Although it's the top online-ad medium now, search advertising was nothing a decade ago. In fact, it was the lack of a viable ad-funded business model that contributed to the collapse of the dot-com bubble in 2001.

The end goal

"Internet search is a means to an end. It's not an end in itself," said Rob Enderle, a technology analyst based in San Jose, Calif.

The end goal is gaining a piece of online-advertising revenue predicted to be worth $80 billion by 2010.

Companies are already betting other forms of online advertising will come to the fore.

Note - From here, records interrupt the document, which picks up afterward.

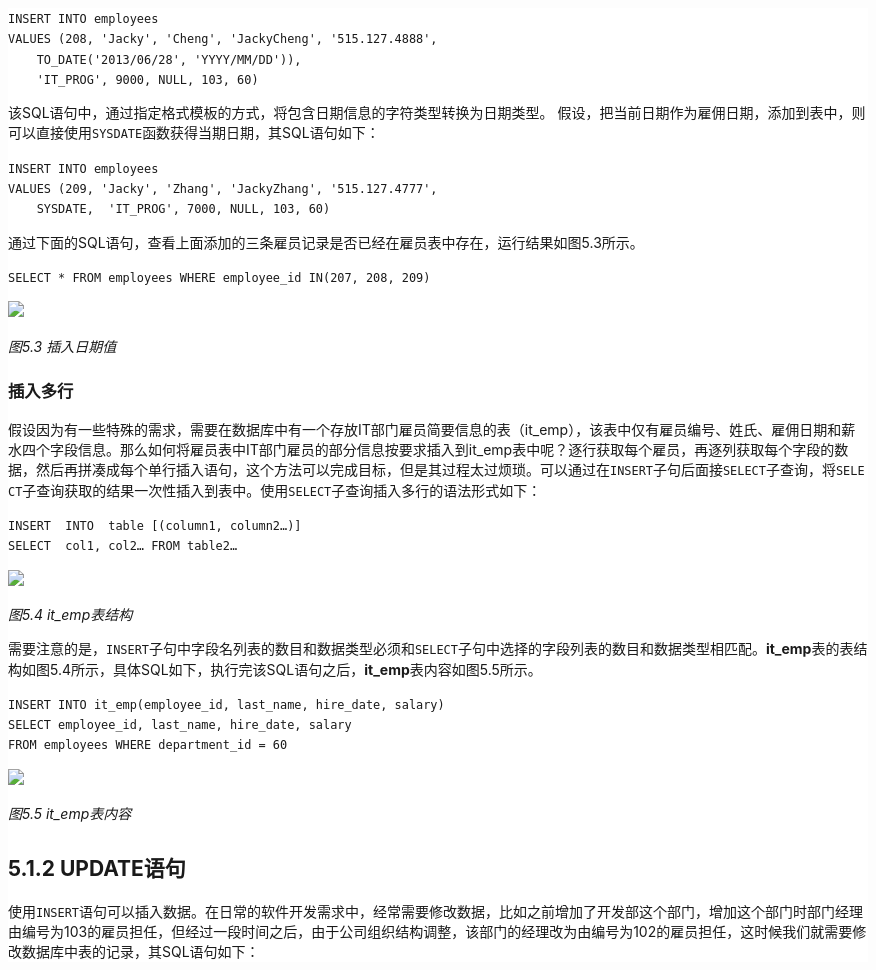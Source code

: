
 ```
INSERT INTO employees
VALUES (208, 'Jacky', 'Cheng', 'JackyCheng', '515.127.4888',
    TO_DATE('2013/06/28', 'YYYY/MM/DD')),
    'IT_PROG', 9000, NULL, 103, 60)
```

该SQL语句中，通过指定格式模板的方式，将包含日期信息的字符类型转换为日期类型。
假设，把当前日期作为雇佣日期，添加到表中，则可以直接使用`SYSDATE`函数获得当期日期，其SQL语句如下：

```
INSERT INTO employees
VALUES (209, 'Jacky', 'Zhang', 'JackyZhang', '515.127.4777',
    SYSDATE,  'IT_PROG', 7000, NULL, 103, 60)
```

通过下面的SQL语句，查看上面添加的三条雇员记录是否已经在雇员表中存在，运行结果如图5.3所示。

`SELECT * FROM employees WHERE employee_id IN(207, 208, 209)`

![](http://lemon.lanqiao.org:8082/teaching/img/oracle-zq/5.3.png)

*图5.3  插入日期值*


### 插入多行 ###

假设因为有一些特殊的需求，需要在数据库中有一个存放IT部门雇员简要信息的表（it_emp），该表中仅有雇员编号、姓氏、雇佣日期和薪水四个字段信息。那么如何将雇员表中IT部门雇员的部分信息按要求插入到it_emp表中呢？逐行获取每个雇员，再逐列获取每个字段的数据，然后再拼凑成每个单行插入语句，这个方法可以完成目标，但是其过程太过烦琐。可以通过在`INSERT`子句后面接`SELECT`子查询，将`SELECT`子查询获取的结果一次性插入到表中。使用`SELECT`子查询插入多行的语法形式如下：

```
INSERT  INTO  table [(column1, column2…)]
SELECT  col1, col2… FROM table2…
```

![](http://lemon.lanqiao.org:8082/teaching/img/oracle-zq/5.4.png)

*图5.4  it_emp表结构*


需要注意的是，`INSERT`子句中字段名列表的数目和数据类型必须和`SELECT`子句中选择的字段列表的数目和数据类型相匹配。**it_emp**表的表结构如图5.4所示，具体SQL如下，执行完该SQL语句之后，**it_emp**表内容如图5.5所示。

```
INSERT INTO it_emp(employee_id, last_name, hire_date, salary)
SELECT employee_id, last_name, hire_date, salary
FROM employees WHERE department_id = 60
```

![](http://lemon.lanqiao.org:8082/teaching/img/oracle-zq/5.5.png)

*图5.5  it_emp表内容*


## 5.1.2  UPDATE语句 ##


使用`INSERT`语句可以插入数据。在日常的软件开发需求中，经常需要修改数据，比如之前增加了开发部这个部门，增加这个部门时部门经理由编号为103的雇员担任，但经过一段时间之后，由于公司组织结构调整，该部门的经理改为由编号为102的雇员担任，这时候我们就需要修改数据库中表的记录，其SQL语句如下：

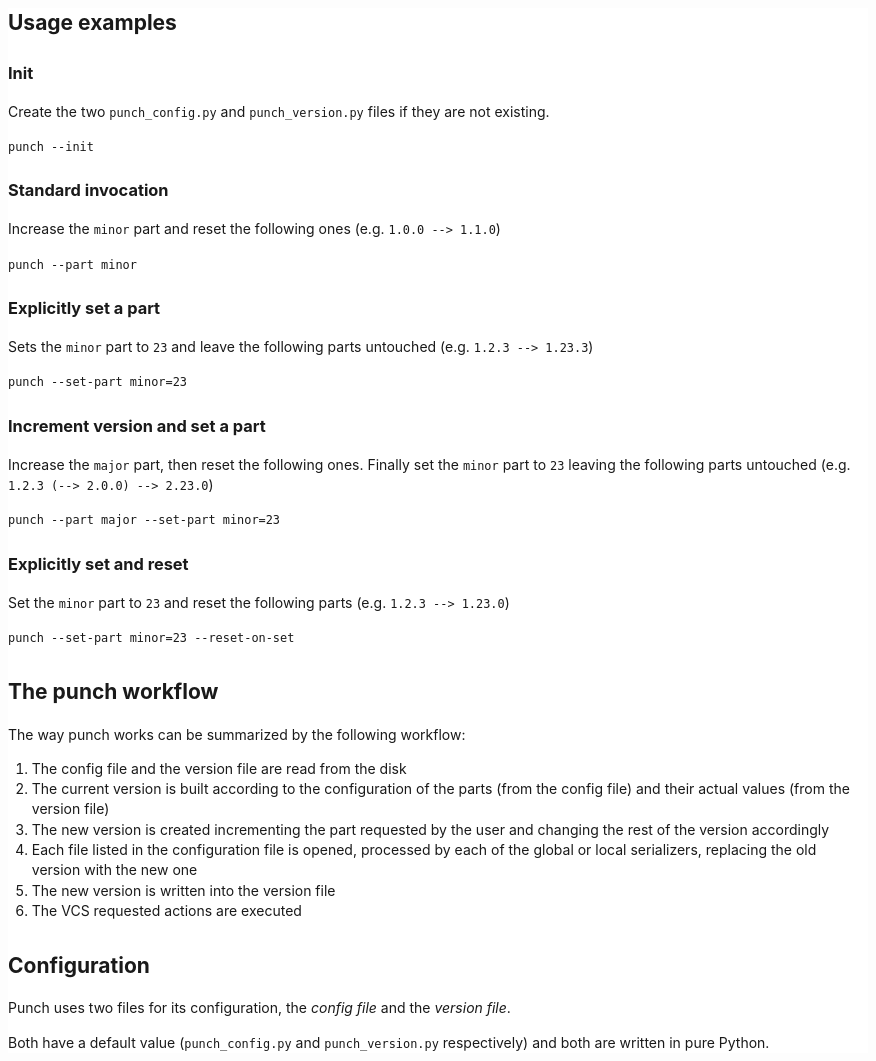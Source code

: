 ## Usage examples

### Init

Create the two `punch_config.py` and `punch_version.py` files if they are not existing.

`punch --init`
 
### Standard invocation

Increase the `minor` part and reset the following ones (e.g. `1.0.0 --> 1.1.0`)

`punch --part minor`

### Explicitly set a part

Sets the `minor` part to `23` and leave the following parts untouched (e.g. `1.2.3 --> 1.23.3`)

`punch --set-part minor=23`

### Increment version and set a part

Increase the `major` part, then reset the following ones. Finally set the `minor` part to `23` leaving the following parts untouched (e.g. `1.2.3 (--> 2.0.0) --> 2.23.0`)

`punch --part major --set-part minor=23`

### Explicitly set and reset

Set the `minor` part to `23` and reset the following parts (e.g. `1.2.3 --> 1.23.0`)

`punch --set-part minor=23 --reset-on-set` 

## The punch workflow

The way punch works can be summarized by the following workflow:

1. The config file and the version file are read from the disk
2. The current version is built according to the configuration of the parts (from the config file) and their actual values (from the version file)
3. The new version is created incrementing the part requested by the user and changing the rest of the version accordingly
4. Each file listed in the configuration file is opened, processed by each of the global or local serializers, replacing the old version with the new one
5. The new version is written into the version file
6. The VCS requested actions are executed

## Configuration

Punch uses two files for its configuration, the _config file_ and the _version file_.

Both have a default value (`punch_config.py` and `punch_version.py` respectively) and both are written in pure Python.
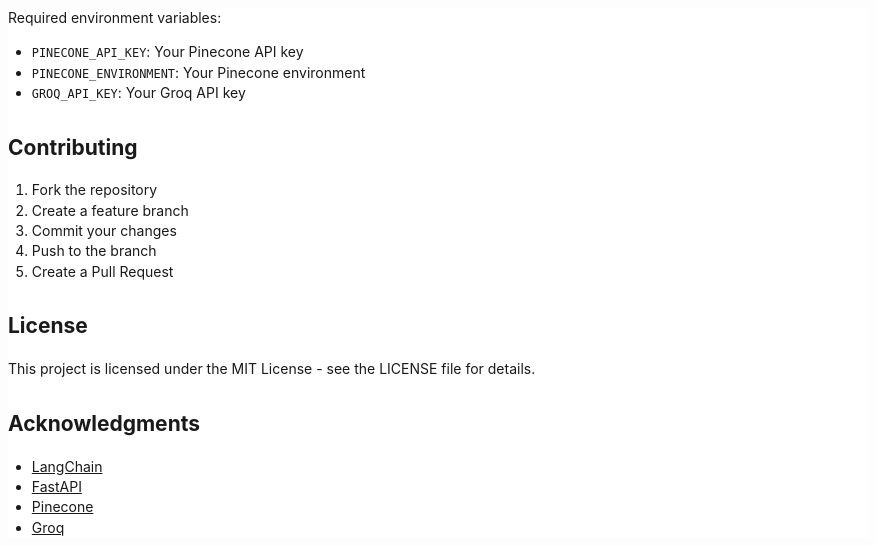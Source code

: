 Required environment variables:
- `PINECONE_API_KEY`: Your Pinecone API key
- `PINECONE_ENVIRONMENT`: Your Pinecone environment
- `GROQ_API_KEY`: Your Groq API key

## Contributing

1. Fork the repository
2. Create a feature branch
3. Commit your changes
4. Push to the branch
5. Create a Pull Request

## License

This project is licensed under the MIT License - see the LICENSE file for details.

## Acknowledgments

- [LangChain](https://python.langchain.com/)
- [FastAPI](https://fastapi.tiangolo.com/)
- [Pinecone](https://www.pinecone.io/)
- [Groq](https://groq.com/) 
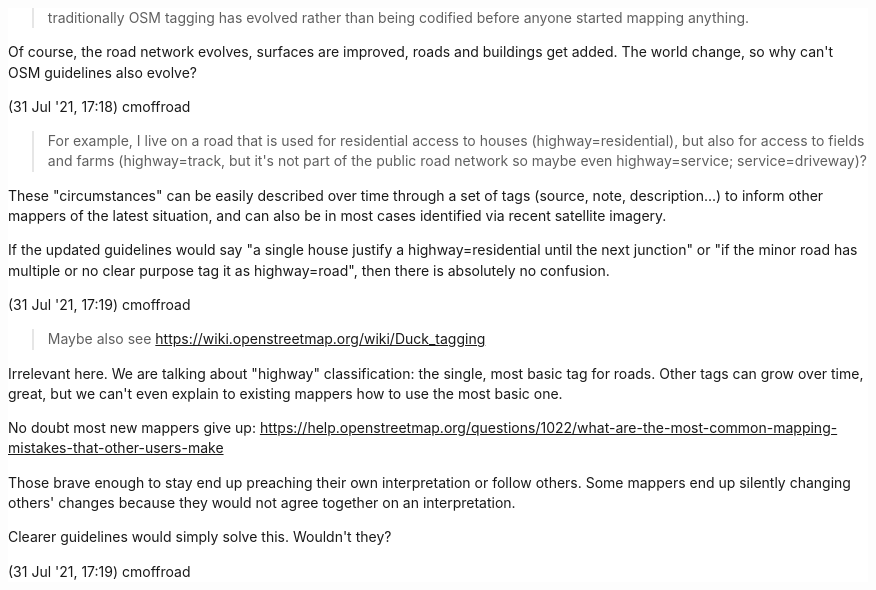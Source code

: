<blockquote>
<p>traditionally OSM tagging has evolved rather than being codified before anyone started mapping anything.</p>
</blockquote>
<p>Of course, the road network evolves, surfaces are improved, roads and buildings get added. The world change, so why can't OSM guidelines also evolve?</p>
</div>
<div id="comment-81137-info" class="comment-info">
<span class="comment-age">(31 Jul '21, 17:18)</span> <span class="comment-user userinfo">cmoffroad</span>
</div>
</div>
<span id="81138"></span>
<div id="comment-81138" class="comment not_top_scorer">
<div id="post-81138-score" class="comment-score">
&#10;</div>
<div class="comment-text">
<blockquote>
<p>For example, I live on a road that is used for residential access to houses (highway=residential), but also for access to fields and farms (highway=track, but it's not part of the public road network so maybe even highway=service; service=driveway)?</p>
</blockquote>
<p>These "circumstances" can be easily described over time through a set of tags (source, note, description...) to inform other mappers of the latest situation, and can also be in most cases identified via recent satellite imagery.</p>
<p>If the updated guidelines would say "a single house justify a highway=residential until the next junction" or "if the minor road has multiple or no clear purpose tag it as highway=road", then there is absolutely no confusion.</p>
</div>
<div id="comment-81138-info" class="comment-info">
<span class="comment-age">(31 Jul '21, 17:19)</span> <span class="comment-user userinfo">cmoffroad</span>
</div>
</div>
<span id="81139"></span>
<div id="comment-81139" class="comment not_top_scorer">
<div id="post-81139-score" class="comment-score">
&#10;</div>
<div class="comment-text">
<blockquote>
<p>Maybe also see <a href="https://wiki.openstreetmap.org/wiki/Duck_tagging">https://wiki.openstreetmap.org/wiki/Duck_tagging</a></p>
</blockquote>
<p>Irrelevant here. We are talking about "highway" classification: the single, most basic tag for roads. Other tags can grow over time, great, but we can't even explain to existing mappers how to use the most basic one.</p>
<p>No doubt most new mappers give up: <a href="https://help.openstreetmap.org/questions/1022/what-are-the-most-common-mapping-mistakes-that-other-users-make">https://help.openstreetmap.org/questions/1022/what-are-the-most-common-mapping-mistakes-that-other-users-make</a></p>
<p>Those brave enough to stay end up preaching their own interpretation or follow others. Some mappers end up silently changing others' changes because they would not agree together on an interpretation.</p>
<p>Clearer guidelines would simply solve this. Wouldn't they?</p>
</div>
<div id="comment-81139-info" class="comment-info">
<span class="comment-age">(31 Jul '21, 17:19)</span> <span class="comment-user userinfo">cmoffroad</span>
</div>
</div>
<span id="81140"></span>
<div id="comment-81140" class="comment not_top_scorer">
<div id="post-81140-score" class="comment-score">
&#10;</div>
<div class="comment-text">
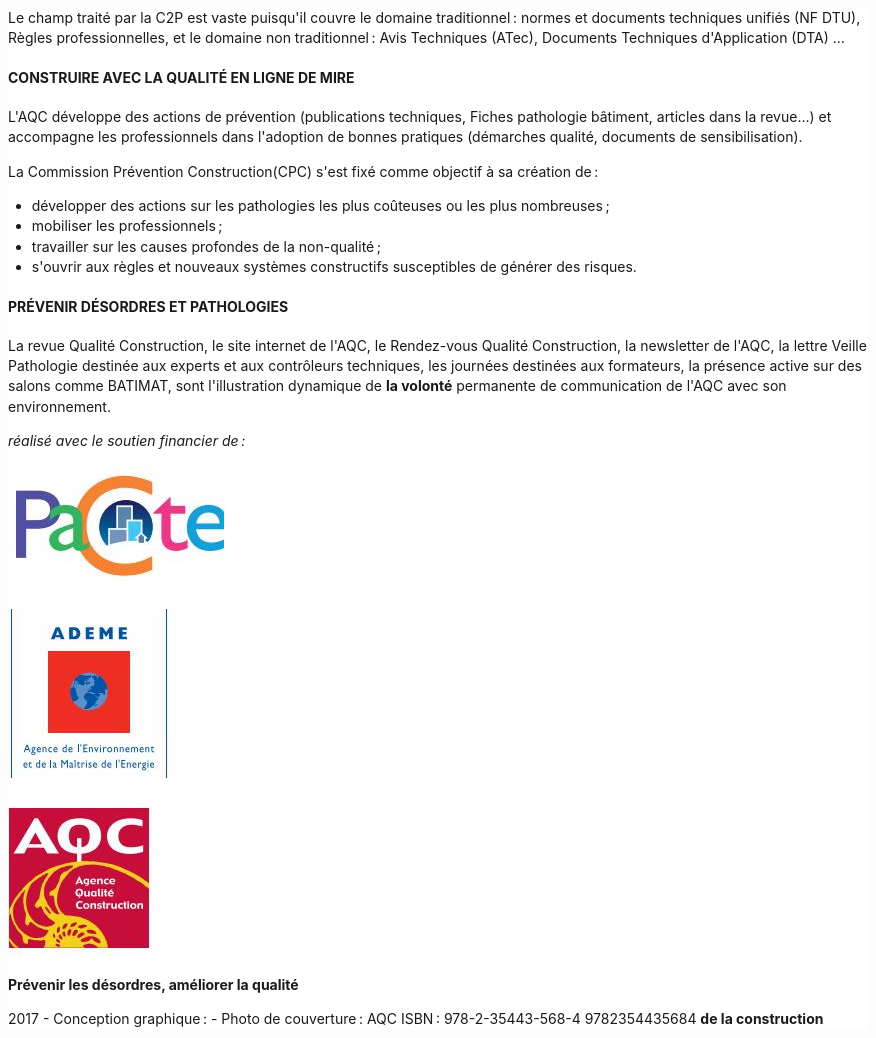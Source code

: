 Le champ traité par la C2P est vaste puisqu'il couvre le domaine traditionnel : normes et documents techniques unifiés (NF DTU), Règles professionnelles, et le domaine non traditionnel : Avis Techniques (ATec), Documents Techniques d'Application (DTA) …

#### CONSTRUIRE AVEC LA QUALITÉ EN LIGNE DE MIRE

L'AQC développe des actions de prévention (publications techniques, Fiches pathologie bâtiment, articles dans la revue…) et accompagne les professionnels dans l'adoption de bonnes pratiques (démarches qualité, documents de sensibilisation).

La Commission Prévention Construction(CPC) s'est fixé comme objectif à sa création de :

- développer des actions sur les pathologies les plus coûteuses ou les plus nombreuses ;
- mobiliser les professionnels ;
- travailler sur les causes profondes de la non-qualité ;
- s'ouvrir aux règles et nouveaux systèmes constructifs susceptibles de générer des risques.

#### PRÉVENIR DÉSORDRES ET PATHOLOGIES

La revue Qualité Construction, le site internet de l'AQC, le Rendez-vous Qualité Construction, la newsletter de l'AQC, la lettre Veille Pathologie destinée aux experts et aux contrôleurs techniques, les journées destinées aux formateurs, la présence active sur des salons comme BATIMAT, sont l'illustration dynamique de **la volonté**  permanente de communication de l'AQC avec son environnement.

*réalisé avec le soutien financier de :*

![](<images/Parois vitrées - Les menuiseries extérieures - 12 enseignements à connaître/_page_25_Picture_1.jpeg>)

![](<images/Parois vitrées - Les menuiseries extérieures - 12 enseignements à connaître/_page_25_Picture_2.jpeg>)

![](<images/Parois vitrées - Les menuiseries extérieures - 12 enseignements à connaître/_page_25_Picture_3.jpeg>)

**Prévenir les désordres, améliorer la qualité**

2017 - Conception graphique : - Photo de couverture : AQC ISBN : 978-2-35443-568-4 9782354435684 **de la construction**
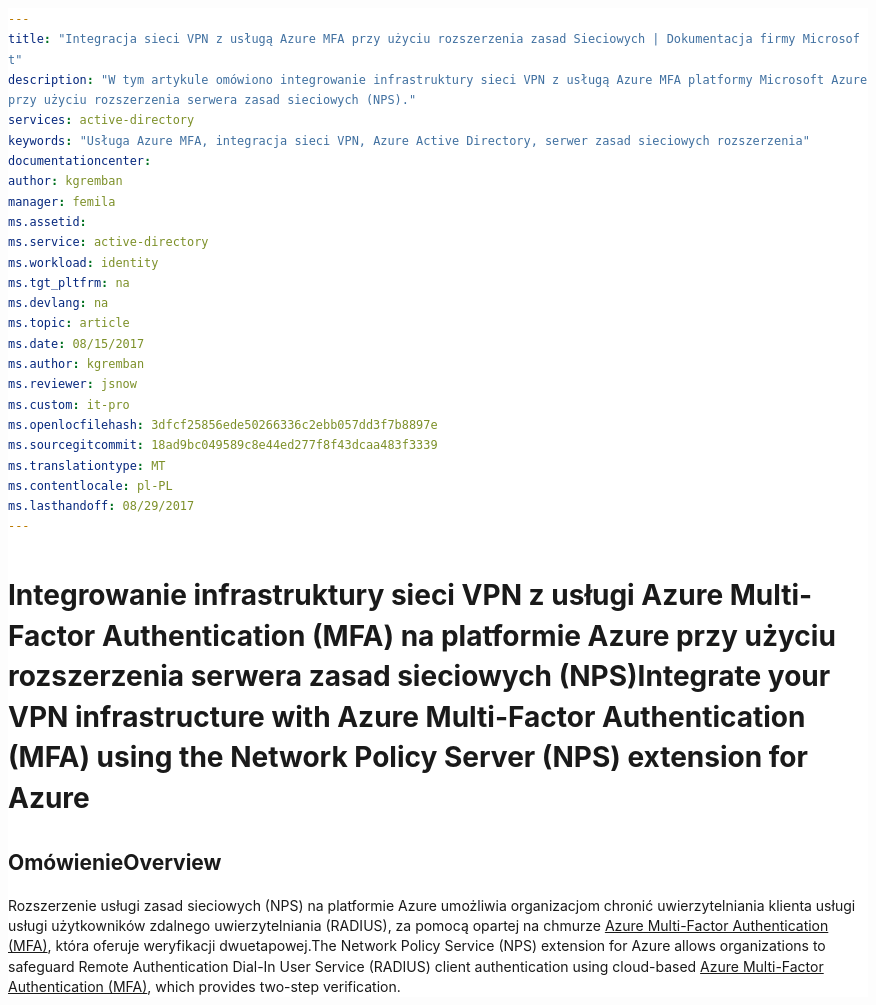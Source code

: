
 ```yaml
---
title: "Integracja sieci VPN z usługą Azure MFA przy użyciu rozszerzenia zasad Sieciowych | Dokumentacja firmy Microsoft"
description: "W tym artykule omówiono integrowanie infrastruktury sieci VPN z usługą Azure MFA platformy Microsoft Azure przy użyciu rozszerzenia serwera zasad sieciowych (NPS)."
services: active-directory
keywords: "Usługa Azure MFA, integracja sieci VPN, Azure Active Directory, serwer zasad sieciowych rozszerzenia"
documentationcenter: 
author: kgremban
manager: femila
ms.assetid: 
ms.service: active-directory
ms.workload: identity
ms.tgt_pltfrm: na
ms.devlang: na
ms.topic: article
ms.date: 08/15/2017
ms.author: kgremban
ms.reviewer: jsnow
ms.custom: it-pro
ms.openlocfilehash: 3dfcf25856ede50266336c2ebb057dd3f7b8897e
ms.sourcegitcommit: 18ad9bc049589c8e44ed277f8f43dcaa483f3339
ms.translationtype: MT
ms.contentlocale: pl-PL
ms.lasthandoff: 08/29/2017
---
```

# <a name="integrate-your-vpn-infrastructure-with-azure-multi-factor-authentication-mfa-using-the-network-policy-server-nps-extension-for-azure"></a><span data-ttu-id="981d4-104">Integrowanie infrastruktury sieci VPN z usługi Azure Multi-Factor Authentication (MFA) na platformie Azure przy użyciu rozszerzenia serwera zasad sieciowych (NPS)</span><span class="sxs-lookup"><span data-stu-id="981d4-104">Integrate your VPN infrastructure with Azure Multi-Factor Authentication (MFA) using the Network Policy Server (NPS) extension for Azure</span></span>

## <a name="overview"></a><span data-ttu-id="981d4-105">Omówienie</span><span class="sxs-lookup"><span data-stu-id="981d4-105">Overview</span></span>

<span data-ttu-id="981d4-106">Rozszerzenie usługi zasad sieciowych (NPS) na platformie Azure umożliwia organizacjom chronić uwierzytelniania klienta usługi usługi użytkowników zdalnego uwierzytelniania (RADIUS), za pomocą opartej na chmurze [Azure Multi-Factor Authentication (MFA)](multi-factor-authentication-get-started-server-rdg.md), która oferuje weryfikacji dwuetapowej.</span><span class="sxs-lookup"><span data-stu-id="981d4-106">The Network Policy Service (NPS) extension for Azure allows organizations to safeguard Remote Authentication Dial-In User Service (RADIUS) client authentication using cloud-based [Azure Multi-Factor Authentication (MFA)](multi-factor-authentication-get-started-server-rdg.md), which provides two-step verification.</span></span>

Google's acquisition of DoubleClick strengthened its position in display advertising, a less-targeted and less profitable online category than search. Yahoo is the leader in this business, and Microsoft's highly trafficked online services and content sites put it in strong position, too.

Other new forms of digital advertising, including ads on mobile phones and online video, are still up for grabs.

Scale matters

The challenge for Google, Yahoo, Microsoft and other online companies is gathering an audience so large — whether it be people searching the Web, checking e-mail, watching videos or reading celebrity gossip — that advertisers can't ignore it.

All the major companies are building competing technology to present ads to the audience and track their performance.

Microsoft would have quickly gained scale through Yahoo. Its acquisition last year of Seattle-based aQuantive added to its advertising-technology portfolio.

Growing through acquisitions and partnerships is still part of the strategy Ballmer outlined in his e-mail to employees.

In an interview with The Wall Street Journal last week, he said there are only "seven or eight" Internet companies of significant size.

"You have MySpace, Facebook, MSN, Yahoo, Google, Baidu, AOL," Ballmer said. "But then — boom — it really falls dramatically after that."

MySpace and AOL, involved in negotiations with Yahoo, could still be in play as Microsoft considers a next step.

Time Warner reportedly was the closest to a deal with Yahoo for AOL. To Microsoft, AOL would be the online property on Ballmer's list most similar to Yahoo, but much smaller.

Google owns 5 percent of AOL and provides its Internet search, further complicating any transaction with Yahoo or Microsoft.

With Facebook, Microsoft paid $240 million for 1.6 percent of the Palo Alto, Calif.-based social-network site. That put the young company's total worth in the range of $15 billion.

Potential there

Social networking has yet to develop into a new, lucrative form of advertising like search, but the sites do lots of display-advertising business. According to comScore, Fox Interactive Media, the News Corp. unit that includes MySpace, had 16.3 percent of U.S. display ads in November, second only to Yahoo.

Microsoft could always make another pass at Yahoo.

"Yahoo didn't want to be acquired outright, but in six months, it might be more interested in a business partnership or other deal short of a straight acquisition," said Matt Rosoff, analyst with Kirkland-based Directions on Microsoft.

Microsoft also regularly makes smaller acquisitions, and it could seek to beat Google by finding a startup with promising, innovative technology, or by snapping up leading online businesses in other parts of the world.

"The strategy should not be to move against Google's strength but to catch the next wave — move around Google like Google is moving around Microsoft," Enderle said. "Google was just an idea coming out of Stanford a few short years ago."

While looking for growth externally, Microsoft will continue pouring money into its own online projects.

Part of the strategy is to "expand investments in engineering" as Microsoft continues to improve its search engine and expand its advertising platform, Ballmer told employees.

Di Bona said that with the Yahoo acquisition off the table, Wall Street may be more willing to accept greater investment in Microsoft's money-losing online-services business.

But the company needs to try something different and be ready to defend any dramatic spending increases, he said.

"Plan A on steroids is not credible," Di Bona said.